THE PROBLEM:
Once the line containing "- Development Stage: Under development" is found in the entries below, restate it and each following line word for word, stopping after the line containing "- The gaming".

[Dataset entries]
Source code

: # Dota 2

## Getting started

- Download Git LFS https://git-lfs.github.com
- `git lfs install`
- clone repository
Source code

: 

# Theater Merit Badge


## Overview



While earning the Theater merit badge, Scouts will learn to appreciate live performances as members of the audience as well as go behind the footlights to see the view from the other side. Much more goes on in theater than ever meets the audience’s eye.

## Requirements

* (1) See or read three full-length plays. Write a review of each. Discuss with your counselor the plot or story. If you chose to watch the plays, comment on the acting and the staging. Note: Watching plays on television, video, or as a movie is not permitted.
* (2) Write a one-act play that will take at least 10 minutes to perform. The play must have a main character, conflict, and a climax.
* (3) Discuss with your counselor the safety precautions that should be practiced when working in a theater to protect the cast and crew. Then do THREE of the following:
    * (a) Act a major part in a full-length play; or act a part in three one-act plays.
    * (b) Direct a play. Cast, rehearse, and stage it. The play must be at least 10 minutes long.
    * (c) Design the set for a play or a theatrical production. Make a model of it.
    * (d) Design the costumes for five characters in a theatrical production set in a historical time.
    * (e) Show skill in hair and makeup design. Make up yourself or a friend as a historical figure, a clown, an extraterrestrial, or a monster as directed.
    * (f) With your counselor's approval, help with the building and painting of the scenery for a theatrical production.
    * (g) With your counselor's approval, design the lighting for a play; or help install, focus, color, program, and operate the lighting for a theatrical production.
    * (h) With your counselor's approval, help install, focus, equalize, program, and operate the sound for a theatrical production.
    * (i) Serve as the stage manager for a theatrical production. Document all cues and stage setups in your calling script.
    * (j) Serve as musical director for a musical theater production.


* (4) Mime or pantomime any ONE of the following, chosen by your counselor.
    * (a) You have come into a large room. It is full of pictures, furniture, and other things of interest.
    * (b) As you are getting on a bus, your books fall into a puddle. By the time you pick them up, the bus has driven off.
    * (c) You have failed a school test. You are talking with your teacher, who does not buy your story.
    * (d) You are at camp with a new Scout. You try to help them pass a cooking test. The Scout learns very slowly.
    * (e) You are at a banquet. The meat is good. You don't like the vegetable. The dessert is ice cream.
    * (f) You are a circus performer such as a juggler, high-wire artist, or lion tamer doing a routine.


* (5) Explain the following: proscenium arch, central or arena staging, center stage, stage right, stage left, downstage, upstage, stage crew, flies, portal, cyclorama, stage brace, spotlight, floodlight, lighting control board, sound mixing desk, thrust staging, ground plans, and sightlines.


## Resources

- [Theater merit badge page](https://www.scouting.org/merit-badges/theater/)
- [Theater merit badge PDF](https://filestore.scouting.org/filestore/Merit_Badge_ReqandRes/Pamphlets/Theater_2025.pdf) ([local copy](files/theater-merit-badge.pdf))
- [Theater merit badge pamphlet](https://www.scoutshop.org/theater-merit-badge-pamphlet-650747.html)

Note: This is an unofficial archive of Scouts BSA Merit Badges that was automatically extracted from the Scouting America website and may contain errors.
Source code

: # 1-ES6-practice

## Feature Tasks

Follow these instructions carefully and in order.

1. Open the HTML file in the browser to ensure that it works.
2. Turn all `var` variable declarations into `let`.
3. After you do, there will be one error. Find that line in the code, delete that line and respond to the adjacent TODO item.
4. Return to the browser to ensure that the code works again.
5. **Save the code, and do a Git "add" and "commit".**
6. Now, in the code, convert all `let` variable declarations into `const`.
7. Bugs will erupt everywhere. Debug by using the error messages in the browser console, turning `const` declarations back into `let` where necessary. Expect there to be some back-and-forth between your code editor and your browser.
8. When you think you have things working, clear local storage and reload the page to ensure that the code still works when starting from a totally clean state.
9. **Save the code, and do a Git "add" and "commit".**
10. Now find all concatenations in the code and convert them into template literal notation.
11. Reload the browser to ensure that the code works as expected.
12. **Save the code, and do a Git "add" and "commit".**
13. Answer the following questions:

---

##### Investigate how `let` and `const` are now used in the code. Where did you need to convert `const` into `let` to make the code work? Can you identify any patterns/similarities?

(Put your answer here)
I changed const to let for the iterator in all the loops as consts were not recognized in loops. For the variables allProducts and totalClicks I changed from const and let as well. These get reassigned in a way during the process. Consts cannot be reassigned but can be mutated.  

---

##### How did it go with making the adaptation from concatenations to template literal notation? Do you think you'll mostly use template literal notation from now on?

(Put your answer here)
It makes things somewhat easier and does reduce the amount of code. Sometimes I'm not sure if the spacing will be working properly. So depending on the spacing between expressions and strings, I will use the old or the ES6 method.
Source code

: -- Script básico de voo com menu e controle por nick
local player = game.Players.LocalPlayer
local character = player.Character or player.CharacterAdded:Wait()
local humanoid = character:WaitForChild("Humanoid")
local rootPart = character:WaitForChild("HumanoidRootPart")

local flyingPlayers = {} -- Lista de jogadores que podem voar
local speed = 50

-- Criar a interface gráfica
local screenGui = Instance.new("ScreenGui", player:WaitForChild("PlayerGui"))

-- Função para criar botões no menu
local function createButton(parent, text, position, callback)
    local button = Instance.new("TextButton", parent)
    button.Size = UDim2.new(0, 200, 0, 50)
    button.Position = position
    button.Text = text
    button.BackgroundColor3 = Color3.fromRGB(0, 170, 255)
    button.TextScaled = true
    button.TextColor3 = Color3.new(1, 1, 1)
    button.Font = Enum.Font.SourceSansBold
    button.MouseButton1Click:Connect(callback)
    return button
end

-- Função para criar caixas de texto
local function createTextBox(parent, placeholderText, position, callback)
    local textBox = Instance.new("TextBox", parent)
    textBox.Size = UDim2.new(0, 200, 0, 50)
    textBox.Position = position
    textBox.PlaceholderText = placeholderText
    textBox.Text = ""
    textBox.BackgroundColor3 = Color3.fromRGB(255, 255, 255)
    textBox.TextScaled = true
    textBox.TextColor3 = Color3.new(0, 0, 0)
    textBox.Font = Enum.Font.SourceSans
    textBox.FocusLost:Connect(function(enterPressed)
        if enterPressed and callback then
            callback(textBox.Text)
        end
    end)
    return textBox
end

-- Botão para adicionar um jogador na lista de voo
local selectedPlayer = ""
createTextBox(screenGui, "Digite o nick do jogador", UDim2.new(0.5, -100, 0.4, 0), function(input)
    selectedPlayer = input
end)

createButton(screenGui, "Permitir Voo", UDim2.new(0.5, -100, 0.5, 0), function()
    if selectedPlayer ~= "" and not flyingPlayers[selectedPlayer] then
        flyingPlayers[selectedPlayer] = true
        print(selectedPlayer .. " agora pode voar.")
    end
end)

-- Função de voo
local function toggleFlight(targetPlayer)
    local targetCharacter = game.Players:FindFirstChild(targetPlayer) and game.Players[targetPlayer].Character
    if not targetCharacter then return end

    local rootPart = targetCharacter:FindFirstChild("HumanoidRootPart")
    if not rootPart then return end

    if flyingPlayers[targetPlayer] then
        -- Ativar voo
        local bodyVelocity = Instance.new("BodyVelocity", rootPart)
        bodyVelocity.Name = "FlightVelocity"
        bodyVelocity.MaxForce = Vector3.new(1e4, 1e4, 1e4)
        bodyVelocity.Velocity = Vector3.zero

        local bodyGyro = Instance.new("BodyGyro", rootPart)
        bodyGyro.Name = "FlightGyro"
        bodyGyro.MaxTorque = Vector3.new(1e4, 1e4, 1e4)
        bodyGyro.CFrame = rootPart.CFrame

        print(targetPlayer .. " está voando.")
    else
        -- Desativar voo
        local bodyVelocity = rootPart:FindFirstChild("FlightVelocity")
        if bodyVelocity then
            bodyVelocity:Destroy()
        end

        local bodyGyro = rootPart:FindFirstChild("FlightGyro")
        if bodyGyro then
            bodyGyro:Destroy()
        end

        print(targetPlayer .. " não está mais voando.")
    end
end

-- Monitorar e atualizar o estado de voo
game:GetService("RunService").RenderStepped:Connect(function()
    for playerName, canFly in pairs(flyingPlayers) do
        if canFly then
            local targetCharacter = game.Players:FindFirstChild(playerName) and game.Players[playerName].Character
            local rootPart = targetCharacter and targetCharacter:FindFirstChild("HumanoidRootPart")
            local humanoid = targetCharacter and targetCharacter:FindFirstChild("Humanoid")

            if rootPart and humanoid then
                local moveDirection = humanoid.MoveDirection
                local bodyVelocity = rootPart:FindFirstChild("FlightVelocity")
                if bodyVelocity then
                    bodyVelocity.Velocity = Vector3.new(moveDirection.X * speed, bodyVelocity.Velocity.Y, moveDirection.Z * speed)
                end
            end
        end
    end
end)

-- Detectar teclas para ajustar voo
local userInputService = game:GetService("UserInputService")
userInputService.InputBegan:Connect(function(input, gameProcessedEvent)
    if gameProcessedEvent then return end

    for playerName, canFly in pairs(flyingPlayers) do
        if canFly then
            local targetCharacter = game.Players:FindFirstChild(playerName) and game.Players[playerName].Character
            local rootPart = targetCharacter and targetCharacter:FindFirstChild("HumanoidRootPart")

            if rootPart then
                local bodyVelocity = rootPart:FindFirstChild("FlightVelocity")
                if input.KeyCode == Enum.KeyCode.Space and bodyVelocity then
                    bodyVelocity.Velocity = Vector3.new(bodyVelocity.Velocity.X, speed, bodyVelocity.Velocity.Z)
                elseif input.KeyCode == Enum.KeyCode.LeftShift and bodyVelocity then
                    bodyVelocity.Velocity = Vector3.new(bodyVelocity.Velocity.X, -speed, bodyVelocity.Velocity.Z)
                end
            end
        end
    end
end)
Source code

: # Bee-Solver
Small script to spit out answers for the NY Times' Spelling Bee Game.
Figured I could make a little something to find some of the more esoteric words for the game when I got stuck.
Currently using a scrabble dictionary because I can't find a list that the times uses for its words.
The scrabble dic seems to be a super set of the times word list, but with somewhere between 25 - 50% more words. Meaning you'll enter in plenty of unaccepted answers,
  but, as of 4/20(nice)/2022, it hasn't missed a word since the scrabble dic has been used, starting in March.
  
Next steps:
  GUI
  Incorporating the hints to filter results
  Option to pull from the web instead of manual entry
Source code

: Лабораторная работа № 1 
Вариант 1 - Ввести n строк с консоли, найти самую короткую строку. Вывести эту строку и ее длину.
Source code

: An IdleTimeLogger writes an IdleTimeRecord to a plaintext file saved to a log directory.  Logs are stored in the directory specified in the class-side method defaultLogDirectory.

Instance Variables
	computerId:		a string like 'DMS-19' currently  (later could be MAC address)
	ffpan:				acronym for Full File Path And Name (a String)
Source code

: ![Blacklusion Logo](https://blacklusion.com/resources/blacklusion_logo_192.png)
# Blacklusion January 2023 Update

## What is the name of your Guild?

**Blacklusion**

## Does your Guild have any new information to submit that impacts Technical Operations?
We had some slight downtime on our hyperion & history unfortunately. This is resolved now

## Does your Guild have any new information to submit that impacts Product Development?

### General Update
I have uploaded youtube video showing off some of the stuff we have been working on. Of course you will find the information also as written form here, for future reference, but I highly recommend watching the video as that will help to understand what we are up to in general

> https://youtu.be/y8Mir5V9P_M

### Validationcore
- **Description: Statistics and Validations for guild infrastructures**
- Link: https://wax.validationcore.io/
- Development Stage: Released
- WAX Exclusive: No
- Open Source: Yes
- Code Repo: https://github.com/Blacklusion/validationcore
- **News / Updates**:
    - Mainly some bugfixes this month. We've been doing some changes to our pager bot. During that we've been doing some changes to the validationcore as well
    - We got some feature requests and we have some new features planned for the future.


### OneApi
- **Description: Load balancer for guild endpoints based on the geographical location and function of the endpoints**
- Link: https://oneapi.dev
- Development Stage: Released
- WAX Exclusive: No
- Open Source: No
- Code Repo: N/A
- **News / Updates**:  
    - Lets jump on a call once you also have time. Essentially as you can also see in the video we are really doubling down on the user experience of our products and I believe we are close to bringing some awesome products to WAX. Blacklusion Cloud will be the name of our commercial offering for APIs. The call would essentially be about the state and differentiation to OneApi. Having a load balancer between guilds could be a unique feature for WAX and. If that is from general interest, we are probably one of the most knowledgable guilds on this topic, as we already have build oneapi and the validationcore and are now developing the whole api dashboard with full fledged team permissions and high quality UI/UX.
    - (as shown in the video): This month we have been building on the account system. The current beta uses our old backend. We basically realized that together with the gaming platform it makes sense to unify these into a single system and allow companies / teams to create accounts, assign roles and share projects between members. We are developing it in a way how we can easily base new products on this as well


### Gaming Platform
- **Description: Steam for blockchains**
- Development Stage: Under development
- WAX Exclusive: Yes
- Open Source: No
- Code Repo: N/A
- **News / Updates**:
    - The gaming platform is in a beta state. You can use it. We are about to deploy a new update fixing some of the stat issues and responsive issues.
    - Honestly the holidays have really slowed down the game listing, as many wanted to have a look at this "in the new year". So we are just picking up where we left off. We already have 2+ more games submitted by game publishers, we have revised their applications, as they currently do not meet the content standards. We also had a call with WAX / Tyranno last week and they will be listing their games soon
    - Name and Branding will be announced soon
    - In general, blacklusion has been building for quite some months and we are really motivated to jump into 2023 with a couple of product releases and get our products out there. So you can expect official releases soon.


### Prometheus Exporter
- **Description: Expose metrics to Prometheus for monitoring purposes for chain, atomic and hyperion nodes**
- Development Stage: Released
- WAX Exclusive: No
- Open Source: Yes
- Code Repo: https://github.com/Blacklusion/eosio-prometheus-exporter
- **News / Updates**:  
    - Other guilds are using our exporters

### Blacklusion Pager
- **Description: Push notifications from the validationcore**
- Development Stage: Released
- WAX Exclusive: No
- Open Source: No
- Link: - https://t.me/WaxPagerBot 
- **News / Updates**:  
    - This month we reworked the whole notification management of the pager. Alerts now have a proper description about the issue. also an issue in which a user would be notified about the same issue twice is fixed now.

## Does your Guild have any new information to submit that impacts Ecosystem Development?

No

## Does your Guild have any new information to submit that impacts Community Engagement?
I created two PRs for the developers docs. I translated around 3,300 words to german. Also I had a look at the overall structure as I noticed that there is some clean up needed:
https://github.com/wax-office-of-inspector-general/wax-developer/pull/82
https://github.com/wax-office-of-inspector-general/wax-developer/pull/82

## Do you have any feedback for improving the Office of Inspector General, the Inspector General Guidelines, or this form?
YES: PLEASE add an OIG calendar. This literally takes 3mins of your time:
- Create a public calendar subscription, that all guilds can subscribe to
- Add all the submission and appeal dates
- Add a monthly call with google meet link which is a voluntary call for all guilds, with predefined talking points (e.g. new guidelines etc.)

REPLY:
- Development Stage: Under development
- WAX Exclusive: Yes
- Open Source: No
- Code Repo: N/A
- **News / Updates**:
    - The gaming platform is in a beta state. You can use it. We are about to deploy a new update fixing some of the stat issues and responsive issues.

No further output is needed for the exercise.